Ces dernières années, la situation sécuritaire a surtout changé en Afrique de l'Ouest avec l'avancée de groupes islamistes radicaux, souligne François Audet.

« Avec ce qui s'est passé en Syrie, en Libye, la montée en force de l'État islamique, et les chicanes de territoires entre l'EI, le mouvement de l'AQMI [Al-Qaïda au Maghreb islamique], Boko Haram et les Shabab, tous ces mouvements élargissent leur influence. Des pays, comme le Burkina Faso, qui n'étaient pas sous l'influence de groupes islamistes radicaux, le sont aujourd'hui. »

« C'est clair que le niveau de risque a changé. En quelques années, quelques mois, les étrangers que nous étions sur place sommes devenus des cibles possibles parce que nous représentons l'Occident et que nous sommes face à une organisation qui voit en l'Occident un ennemi à abattre. »

— François Audet

Selon lui, il y a maintenant une fracture géopolitique qui va du Mali à l'Afghanistan. Une fracture qu'on voit en rouge sur la carte.

« À l'intérieur de cette zone, qui est un peu la vision du califat que veut instaurer l'État islamique, les pays, dont certains étaient déjà instables, sont maintenant sous l'influence de groupes islamistes.
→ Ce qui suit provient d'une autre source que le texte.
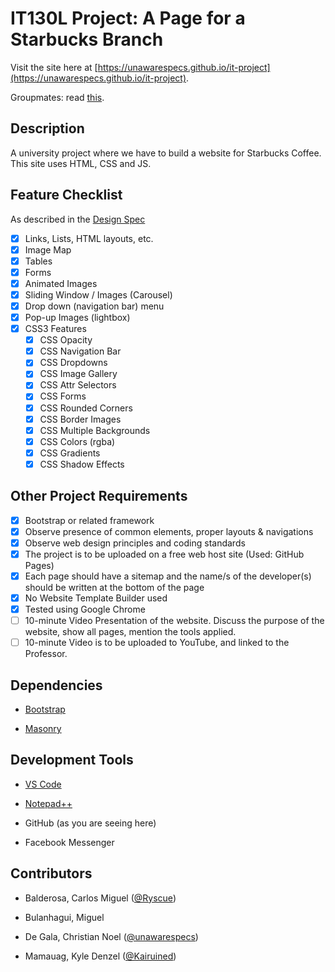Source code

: # IT130L Project: A Page for a Starbucks Branch

Visit the site here at [https://unawarespecs.github.io/it-project](https://unawarespecs.github.io/it-project).

Groupmates: read [this](CONTRIBUTING.md).

## Description

A university project where we have to build a website for Starbucks Coffee. This site uses HTML, CSS and JS.

## Feature Checklist

As described in the [Design Spec](./Instructions.doc)

- [X] Links, Lists, HTML layouts, etc.
- [X] Image Map
- [X] Tables
- [X] Forms
- [X] Animated Images
- [X] Sliding Window / Images (Carousel)
- [X] Drop down (navigation bar) menu
- [X] Pop-up Images (lightbox)
- [X] CSS3 Features
  - [X] CSS Opacity
  - [X] CSS Navigation Bar
  - [X] CSS Dropdowns
  - [X] CSS Image Gallery
  - [X] CSS Attr Selectors
  - [X] CSS Forms
  - [X] CSS Rounded Corners
  - [X] CSS Border Images
  - [X] CSS Multiple Backgrounds
  - [X] CSS Colors (rgba)
  - [X] CSS Gradients
  - [X] CSS Shadow Effects

## Other Project Requirements

- [x] Bootstrap or related framework
- [x] Observe presence of common elements, proper layouts & navigations
- [x] Observe web design principles and coding standards
- [x] The project is to be uploaded on a free web host site (Used: GitHub Pages)
- [x] Each page should have a sitemap and the name/s of the developer(s) should be written at the bottom of the page
- [x] No Website Template Builder used
- [x] Tested using Google Chrome
- [ ] 10-minute Video Presentation of the website. Discuss the purpose of the website, show all pages, mention the tools applied.
- [ ] 10-minute Video is to be uploaded to YouTube, and linked to the Professor.

## Dependencies

- [Bootstrap](https://getbootstrap.com/)

- [Masonry](https://masonry.desandro.com/)

## Development Tools

- [VS Code](https://code.visualstudio.com/)

- [Notepad++](https://notepad-plus-plus.org)

- GitHub (as you are seeing here)

- Facebook Messenger

## Contributors

- Balderosa, Carlos Miguel ([@Ryscue](https://github.com/ryscue))

- Bulanhagui, Miguel

- De Gala, Christian Noel ([@unawarespecs](https://github.com/unawarespecs))

- Mamauag, Kyle Denzel ([@Kairuined](https://github.com/kairuined))
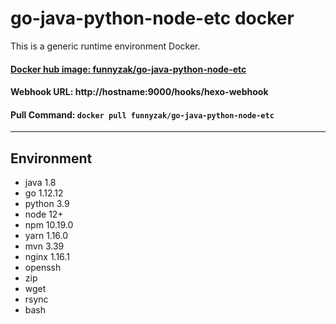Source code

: # go-java-python-node-etc docker

This is a generic runtime environment Docker.

#### [Docker hub image: funnyzak/go-java-python-node-etc](https://hub.docker.com/r/funnyzak/go-java-python-node-etc)

#### Webhook URL: http://hostname:9000/hooks/hexo-webhook

#### Pull Command: `docker pull funnyzak/go-java-python-node-etc`

---

## Environment

* java 1.8
* go 1.12.12
* python 3.9
* node 12+
* npm 10.19.0
* yarn 1.16.0
* mvn 3.39
* nginx 1.16.1
* openssh
* zip
* wget
* rsync
* bash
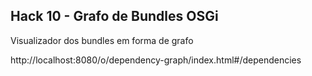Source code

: ## Hack 10 - Grafo de Bundles OSGi

Visualizador dos bundles em forma de grafo

http://localhost:8080/o/dependency-graph/index.html#/dependencies
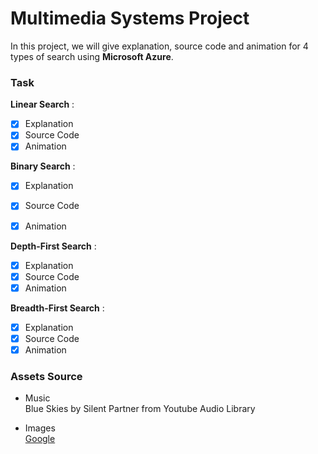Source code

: # Multimedia Systems Project

In this project, we will give explanation, source code and animation for 4 types of search using **Microsoft Azure**.

### Task
**Linear Search** :  
- [x] Explanation  
- [x] Source Code  
- [x] Animation

**Binary Search** :  
- [x] Explanation
- [x] Source Code
- [x] Animation


**Depth-First Search** :  
- [x] Explanation
- [x] Source Code
- [x] Animation

**Breadth-First Search** :  
- [x] Explanation 
- [x] Source Code
- [x] Animation

### Assets Source
* Music  
Blue Skies by Silent Partner from Youtube Audio Library

* Images  
[Google](https://www.google.com/url?sa=i&source=images&cd=&cad=rja&uact=8&ved=2ahUKEwjYnNLrw5jiAhWBXSsKHem0B-gQjRx6BAgBEAU&url=https%3A%2F%2Fwww.experfy.com%2Fblog%2Fa-tour-of-the-top-10-algorithms-for-machine-learning-newbies&psig=AOvVaw0gD4Gbx46T5S5BLF9NcrYO&ust=1557836867871503)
Ça a changé en deux ou trois ans. Des pays reconnus comme favorables à la coopération sont beaucoup moins envisageables », dit-il.

Des coopérants déjà sur leur garde

De grands organismes de coopération internationale, comme Oxfam Québec, avaient déjà mis en garde leurs employés contre les risques d'attentats au Burkina Faso. Du personnel posté à la frontière avec le Mali avait été rapatrié dans la capitale, et on suggérait aux gens de ne pas se rendre dans les endroits généralement fréquentés par des expatriés.

La coordonnatrice des communications à Oxfam Québec, Justine Lesage, explique que l'organisme ne se fie pas seulement aux avertissements publiés par le gouvernement canadien, mais aussi à son propre réseau d'informateurs locaux pour établir le niveau de risques pour les coopérants et les travailleurs humanitaires.

« Si on se fie juste aux événements qui se sont passés, qu'est-ce qui justifierait qu'on identifie Ouagadougou comme plus à risque que Paris? »

— Justine Lesage

Les six Québécois tués étaient des coopérants d'un autre organisme.

Selon François Audet, « le Canada n'est pas la meilleure de toutes les sources » pour les avertissements de sécurité. « Les organisations humanitaires professionnelles qui sont au front, comme la Croix-Rouge, sont souvent les premières informées par un intermédiaire qu'il va se passer ou qu'il se passe quelque chose. Ils vont croiser des informations officielles et officieuses pour être en mesure d'évaluer les risques pour le personnel sur le terrain. »

Le gouvernement, quant à lui, va davantage se fier au réseau des ambassades et aux organismes de sécurité nationale à travers le monde, explique M. Audet.